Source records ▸

|---|

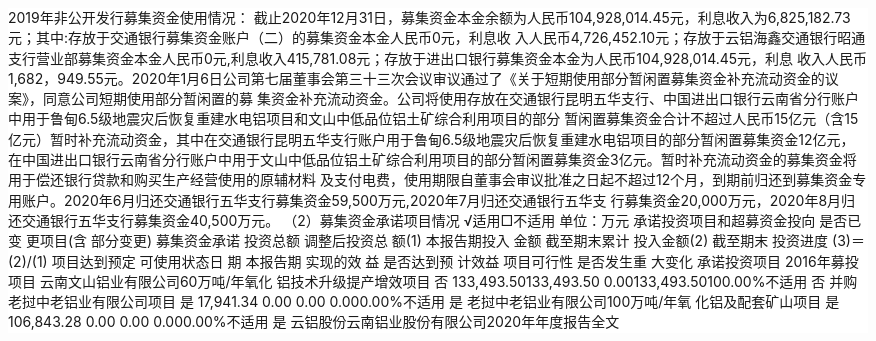 2019年非公开发行募集资金使用情况：
截止2020年12月31日，募集资金本金余额为人民币104,928,014.45元，利息收入为6,825,182.73元；其中:存放于交通银行募集资金账户（二）的募集资金本金人民币0元，利息收
入人民币4,726,452.10元；存放于云铝海鑫交通银行昭通支行营业部募集资金本金人民币0元,利息收入415,781.08元；存放于进出口银行募集资金本金为人民币104,928,014.45元，利息
收入人民币1,682，949.55元。2020年1月6日公司第七届董事会第三十三次会议审议通过了《关于短期使用部分暂闲置募集资金补充流动资金的议案》，同意公司短期使用部分暂闲置的募
集资金补充流动资金。公司将使用存放在交通银行昆明五华支行、中国进出口银行云南省分行账户中用于鲁甸6.5级地震灾后恢复重建水电铝项目和文山中低品位铝土矿综合利用项目的部分
暂闲置募集资金合计不超过人民币15亿元（含15亿元）暂时补充流动资金，其中在交通银行昆明五华支行账户用于鲁甸6.5级地震灾后恢复重建水电铝项目的部分暂闲置募集资金12亿元，
在中国进出口银行云南省分行账户中用于文山中低品位铝土矿综合利用项目的部分暂闲置募集资金3亿元。暂时补充流动资金的募集资金将用于偿还银行贷款和购买生产经营使用的原辅材料
及支付电费，使用期限自董事会审议批准之日起不超过12个月，到期前归还到募集资金专用账户。2020年6月归还交通银行五华支行募集资金59,500万元,2020年7月归还交通银行五华支
行募集资金20,000万元，2020年8月归还交通银行五华支行募集资金40,500万元。
（2）募集资金承诺项目情况
√适用□不适用
单位：万元
承诺投资项目和超募资金投向
是否已变
更项目(含
部分变更)
募集资金承诺
投资总额
调整后投资总
额(1)
本报告期投入
金额
截至期末累计
投入金额(2)
截至期末
投资进度
(3)＝
(2)/(1)
项目达到预定
可使用状态日
期
本报告期
实现的效
益
是否达到预
计效益
项目可行性
是否发生重
大变化
承诺投资项目
2016年募投项目
云南文山铝业有限公司60万吨/年氧化
铝技术升级提产增效项目
否
133,493.50133,493.50
0.00133,493.50100.00%不适用
否
并购老挝中老铝业有限公司项目
是
17,941.34
0.00
0.00
0.000.00%不适用
是
老挝中老铝业有限公司100万吨/年氧
化铝及配套矿山项目
是
106,843.28
0.00
0.00
0.000.00%不适用
是
云铝股份云南铝业股份有限公司2020年年度报告全文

|---|

ACTION ITEM ▸ Leave out the pictures and return the rest of the records exactly.

YOUR RESPONSE ▸
 2019年非公开发行募集资金使用情况：
截止2020年12月31日，募集资金本金余额为人民币104,928,014.45元，利息收入为6,825,182.73元；其中:存放于交通银行募集资金账户（二）的募集资金本金人民币0元，利息收
入人民币4,726,452.10元；存放于云铝海鑫交通银行昭通支行营业部募集资金本金人民币0元,利息收入415,781.08元；存放于进出口银行募集资金本金为人民币104,928,014.45元，利息
收入人民币1,682，949.55元。2020年1月6日公司第七届董事会第三十三次会议审议通过了《关于短期使用部分暂闲置募集资金补充流动资金的议案》，同意公司短期使用部分暂闲置的募
集资金补充流动资金。公司将使用存放在交通银行昆明五华支行、中国进出口银行云南省分行账户中用于鲁甸6.5级地震灾后恢复重建水电铝项目和文山中低品位铝土矿综合利用项目的部分
暂闲置募集资金合计不超过人民币15亿元（含15亿元）暂时补充流动资金，其中在交通银行昆明五华支行账户用于鲁甸6.5级地震灾后恢复重建水电铝项目的部分暂闲置募集资金12亿元，
在中国进出口银行云南省分行账户中用于文山中低品位铝土矿综合利用项目的部分暂闲置募集资金3亿元。暂时补充流动资金的募集资金将用于偿还银行贷款和购买生产经营使用的原辅材料
及支付电费，使用期限自董事会审议批准之日起不超过12个月，到期前归还到募集资金专用账户。2020年6月归还交通银行五华支行募集资金59,500万元,2020年7月归还交通银行五华支
行募集资金20,000万元，2020年8月归还交通银行五华支行募集资金40,500万元。
（2）募集资金承诺项目情况
√适用□不适用
单位：万元
承诺投资项目和超募资金投向
是否已变
更项目(含
部分变更)
募集资金承诺
投资总额
调整后投资总
额(1)
本报告期投入
金额
截至期末累计
投入金额(2)
截至期末
投资进度
(3)＝
(2)/(1)
项目达到预定
可使用状态日
期
本报告期
实现的效
益
是否达到预
计效益
项目可行性
是否发生重
大变化
承诺投资项目
2016年募投项目
云南文山铝业有限公司60万吨/年氧化
铝技术升级提产增效项目
否
133,493.50133,493.50
0.00133,493.50100.00%不适用
否
并购老挝中老铝业有限公司项目
是
17,941.34
0.00
0.00
0.000.00%不适用
是
老挝中老铝业有限公司100万吨/年氧
化铝及配套矿山项目
是
106,843.28
0.00
0.00
0.000.00%不适用
是
云铝股份云南铝业股份有限公司2020年年度报告全文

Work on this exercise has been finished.